> _What the task asks_
Look through the records below and collect all lines that hold the string "PyPI".

> _Data shown_
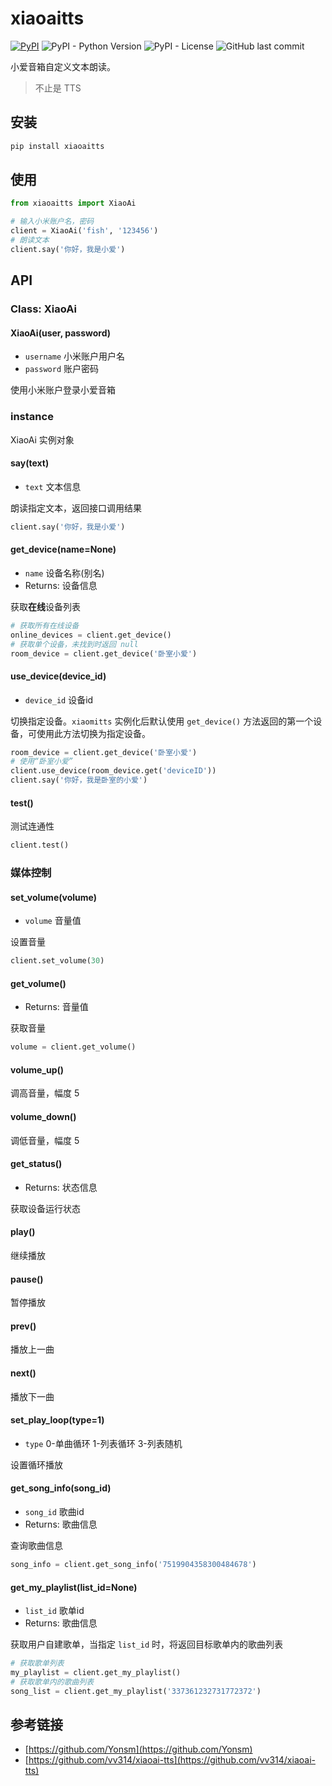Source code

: # xiaoaitts

[![PyPI](https://img.shields.io/pypi/v/xiaoaitts.svg)](https://pypi.python.org/pypi/xiaoaitts)
![PyPI - Python Version](https://img.shields.io/pypi/pyversions/xiaoaitts)
![PyPI - License](https://img.shields.io/pypi/l/xiaoaitts)
![GitHub last commit](https://img.shields.io/github/last-commit/cnmaxqi/xiaoaitts)

小爱音箱自定义文本朗读。

> 不止是 TTS

## 安装

```bash
pip install xiaoaitts
```

## 使用

```python
from xiaoaitts import XiaoAi

# 输入小米账户名，密码
client = XiaoAi('fish', '123456')
# 朗读文本
client.say('你好，我是小爱')
```

## API

### Class: XiaoAi

#### XiaoAi(user, password)

- `username` 小米账户用户名
- `password` 账户密码

使用小米账户登录小爱音箱

### instance

XiaoAi 实例对象

#### say(text)

- `text` 文本信息

朗读指定文本，返回接口调用结果

```python
client.say('你好，我是小爱')
```

#### get_device(name=None)

- `name` 设备名称(别名)
- Returns: 设备信息

获取**在线**设备列表

```python
# 获取所有在线设备
online_devices = client.get_device()
# 获取单个设备，未找到时返回 null
room_device = client.get_device('卧室小爱')
```

#### use_device(device_id)

- `device_id` 设备id

切换指定设备。`xiaomitts` 实例化后默认使用 `get_device()` 方法返回的第一个设备，可使用此方法切换为指定设备。

```python
room_device = client.get_device('卧室小爱')
# 使用“卧室小爱”
client.use_device(room_device.get('deviceID'))
client.say('你好，我是卧室的小爱')
```

#### test()

测试连通性

```python
client.test()
```

### 媒体控制

#### set_volume(volume)

- `volume` 音量值

设置音量

```python
client.set_volume(30)
```

#### get_volume()

- Returns: 音量值

获取音量

```python
volume = client.get_volume()
```

#### volume_up()

调高音量，幅度 5

#### volume_down()

调低音量，幅度 5

#### get_status()

- Returns: 状态信息

获取设备运行状态

#### play()

继续播放

#### pause()

暂停播放

#### prev()

播放上一曲

#### next()

播放下一曲

#### set_play_loop(type=1)

- `type` 0-单曲循环 1-列表循环 3-列表随机

设置循环播放

#### get_song_info(song_id)

- `song_id` 歌曲id
- Returns: 歌曲信息

查询歌曲信息

```python
song_info = client.get_song_info('7519904358300484678')
```

#### get_my_playlist(list_id=None)

- `list_id` 歌单id
- Returns:  歌曲信息

获取用户自建歌单，当指定 `list_id` 时，将返回目标歌单内的歌曲列表

```python
# 获取歌单列表
my_playlist = client.get_my_playlist()
# 获取歌单内的歌曲列表
song_list = client.get_my_playlist('337361232731772372')
```

## 参考链接
- [https://github.com/Yonsm](https://github.com/Yonsm)
- [https://github.com/vv314/xiaoai-tts](https://github.com/vv314/xiaoai-tts)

> _Solution to this task_
[![PyPI](https://img.shields.io/pypi/v/xiaoaitts.svg)](https://pypi.python.org/pypi/xiaoaitts)
![PyPI - Python Version](https://img.shields.io/pypi/pyversions/xiaoaitts)
![PyPI - License](https://img.shields.io/pypi/l/xiaoaitts)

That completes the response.